WordPress-sites die slecht zijn beveiligd zijn een makkelijk doelwit voor hackers om bezoekers naar schimmige webwinkels te leiden in plaats van de originele content te tonen. Dit ontdekt Akamai met behulp van een zogenoemde ‘honey pot’.

C&C servers

Volgens de onderzoekers krijgen hackers met brute-force-aanvallen toegang tot de admin accounts van de getroffen WordPress-sites. Vervolgens overschrijven zij via een met malware geïnfecteerde plug-in de code in de main index file van de getroffen website. Deze kwaadaardige code is versluierd en werkt als een proxy en redirect al het inkomende verkeer naar door de hackers beheerde command-and-control (C&C) server op afstand.

Schimmige webwinkels

Op deze server vindt vervolgens de kwaadaardige actie plaats. Bezoekers krijgen dan in plaats van de inhoud van de originele website schimmige webwinkels te zien. De hackers willen de bezoekers hiermee verleiden tot een aankoop en zo het geld en/of persoonlijke data afhandig maken. Volgens de onderzoeker is het op deze manier mogelijk grote hoeveelheden schimmige webwinkels aan te bieden. Via de honeypot kwamen zij alleen al uit op een aantal van 7.000.

wp-seo-store-scheme

Kapen van search engine rankings

Een andere manier waarop hackers geld met deze hackmethode proberen te verdienen, is het gijzelen van de zoekmachine-ranking van de getroffen website. Naast het redirecten van het webverkeer, zorgen de hackers er ook voor dat de search ranking van de getroffen WordPress-site wordt gecompromitteerd.

Zij generen XML-sitemaps die entries voor de schimmige webwinkels bevatten samen met de authentieke pagina’s van de websites. Deze gehackte sitemaps worden vervolgens door Google geïndexeerd en door de hackers verwijderd om ontdekking te voorkomen. Het kwaad is echter dan al geschied en Google zal de deze websites lager gaan plaatsen.

Hackers kunnen de beheerders van de getroffen websites vervolgens benaderen en aanbieden om tegen betaling deze slechte ranking ongedaan te maken.

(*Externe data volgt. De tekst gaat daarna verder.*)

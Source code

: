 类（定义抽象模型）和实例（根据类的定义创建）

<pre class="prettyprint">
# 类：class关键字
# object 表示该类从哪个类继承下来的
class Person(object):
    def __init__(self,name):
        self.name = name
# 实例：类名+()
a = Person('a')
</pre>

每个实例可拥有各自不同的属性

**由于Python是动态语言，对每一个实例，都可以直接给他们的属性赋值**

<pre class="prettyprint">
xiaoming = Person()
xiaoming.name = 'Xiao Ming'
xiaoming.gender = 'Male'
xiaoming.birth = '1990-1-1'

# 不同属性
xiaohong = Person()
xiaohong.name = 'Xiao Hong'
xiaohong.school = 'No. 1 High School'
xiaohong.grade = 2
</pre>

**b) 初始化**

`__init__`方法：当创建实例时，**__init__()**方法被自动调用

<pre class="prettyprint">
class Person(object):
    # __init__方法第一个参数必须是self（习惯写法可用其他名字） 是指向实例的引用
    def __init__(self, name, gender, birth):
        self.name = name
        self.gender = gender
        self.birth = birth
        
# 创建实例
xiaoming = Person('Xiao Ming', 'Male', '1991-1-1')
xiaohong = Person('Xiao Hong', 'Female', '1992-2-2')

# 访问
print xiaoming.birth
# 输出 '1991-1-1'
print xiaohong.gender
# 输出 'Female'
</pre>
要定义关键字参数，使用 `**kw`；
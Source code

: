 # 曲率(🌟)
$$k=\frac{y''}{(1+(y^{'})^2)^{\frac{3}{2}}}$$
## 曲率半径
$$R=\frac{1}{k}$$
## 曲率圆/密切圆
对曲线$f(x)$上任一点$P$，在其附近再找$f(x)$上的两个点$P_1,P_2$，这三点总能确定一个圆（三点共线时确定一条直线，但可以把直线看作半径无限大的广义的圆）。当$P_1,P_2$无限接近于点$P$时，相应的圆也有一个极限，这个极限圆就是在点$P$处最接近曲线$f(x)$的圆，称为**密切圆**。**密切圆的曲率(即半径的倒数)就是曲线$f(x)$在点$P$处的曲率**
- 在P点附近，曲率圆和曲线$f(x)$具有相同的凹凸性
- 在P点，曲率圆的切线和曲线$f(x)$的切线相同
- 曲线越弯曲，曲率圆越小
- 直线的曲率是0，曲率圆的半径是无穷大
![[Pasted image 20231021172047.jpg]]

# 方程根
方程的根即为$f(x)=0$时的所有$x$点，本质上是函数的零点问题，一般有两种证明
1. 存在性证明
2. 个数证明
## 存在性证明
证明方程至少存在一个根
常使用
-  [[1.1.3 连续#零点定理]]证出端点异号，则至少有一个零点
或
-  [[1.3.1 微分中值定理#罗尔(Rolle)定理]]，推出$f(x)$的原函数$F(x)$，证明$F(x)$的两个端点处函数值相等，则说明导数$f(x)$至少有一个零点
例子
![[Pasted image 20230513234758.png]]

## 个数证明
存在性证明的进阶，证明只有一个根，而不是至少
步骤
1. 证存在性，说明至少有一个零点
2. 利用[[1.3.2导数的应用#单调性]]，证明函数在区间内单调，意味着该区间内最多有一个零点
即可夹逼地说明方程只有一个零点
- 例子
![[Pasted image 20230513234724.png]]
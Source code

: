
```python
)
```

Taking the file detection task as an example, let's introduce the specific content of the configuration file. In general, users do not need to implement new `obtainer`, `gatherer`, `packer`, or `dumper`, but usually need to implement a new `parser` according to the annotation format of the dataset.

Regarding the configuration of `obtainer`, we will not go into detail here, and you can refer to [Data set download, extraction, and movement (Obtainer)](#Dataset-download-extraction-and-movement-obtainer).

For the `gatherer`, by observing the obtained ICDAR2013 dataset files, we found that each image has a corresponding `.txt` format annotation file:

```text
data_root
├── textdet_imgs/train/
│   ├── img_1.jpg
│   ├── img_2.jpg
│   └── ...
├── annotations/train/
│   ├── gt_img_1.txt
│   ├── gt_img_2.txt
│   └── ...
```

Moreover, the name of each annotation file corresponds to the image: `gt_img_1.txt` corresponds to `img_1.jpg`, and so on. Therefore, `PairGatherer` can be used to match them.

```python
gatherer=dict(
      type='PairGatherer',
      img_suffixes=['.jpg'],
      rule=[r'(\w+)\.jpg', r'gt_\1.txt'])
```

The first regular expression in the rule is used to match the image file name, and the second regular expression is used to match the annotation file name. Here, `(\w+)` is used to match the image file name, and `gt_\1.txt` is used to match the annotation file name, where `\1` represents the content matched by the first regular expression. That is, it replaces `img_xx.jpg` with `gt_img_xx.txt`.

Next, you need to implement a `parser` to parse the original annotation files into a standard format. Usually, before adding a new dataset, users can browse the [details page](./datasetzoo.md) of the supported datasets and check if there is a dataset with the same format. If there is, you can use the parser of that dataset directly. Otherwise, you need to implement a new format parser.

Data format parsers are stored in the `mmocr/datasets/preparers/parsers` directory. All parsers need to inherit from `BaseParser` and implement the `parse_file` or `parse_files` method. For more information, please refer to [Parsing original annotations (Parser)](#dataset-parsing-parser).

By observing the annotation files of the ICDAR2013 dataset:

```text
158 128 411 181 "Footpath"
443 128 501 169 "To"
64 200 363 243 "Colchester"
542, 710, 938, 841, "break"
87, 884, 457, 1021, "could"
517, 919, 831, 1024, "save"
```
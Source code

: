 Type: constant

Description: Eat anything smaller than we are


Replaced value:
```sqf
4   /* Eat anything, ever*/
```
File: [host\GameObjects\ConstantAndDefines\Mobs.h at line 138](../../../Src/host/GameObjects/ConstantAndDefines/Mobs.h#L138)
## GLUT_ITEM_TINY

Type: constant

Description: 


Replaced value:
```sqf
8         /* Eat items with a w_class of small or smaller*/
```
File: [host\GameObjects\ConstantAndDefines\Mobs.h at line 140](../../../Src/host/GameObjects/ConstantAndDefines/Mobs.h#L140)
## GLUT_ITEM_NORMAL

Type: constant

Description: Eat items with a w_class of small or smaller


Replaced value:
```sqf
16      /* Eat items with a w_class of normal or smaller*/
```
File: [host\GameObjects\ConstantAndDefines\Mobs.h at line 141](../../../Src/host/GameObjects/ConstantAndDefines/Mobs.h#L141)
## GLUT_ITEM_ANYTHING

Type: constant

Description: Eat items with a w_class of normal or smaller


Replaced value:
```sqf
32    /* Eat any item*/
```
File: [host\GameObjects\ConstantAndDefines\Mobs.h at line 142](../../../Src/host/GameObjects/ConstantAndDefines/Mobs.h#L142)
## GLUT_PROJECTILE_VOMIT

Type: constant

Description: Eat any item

Een ransomware-aanval dus.

Reactie Akamai-onderzoekers

De nu aangetroffen hackmethoden baren de onderzoekers van Akamai veel zorgen omdat er talloze slecht beveiligde en dus makkelijk toegankelijke WordPress-sites in omloop zijn. Bovendien zijn de hack-aanvallen makkelijk uit te voeren. Zij verwachten daarom veel van dit soort aanvallen in de nabije toekomst.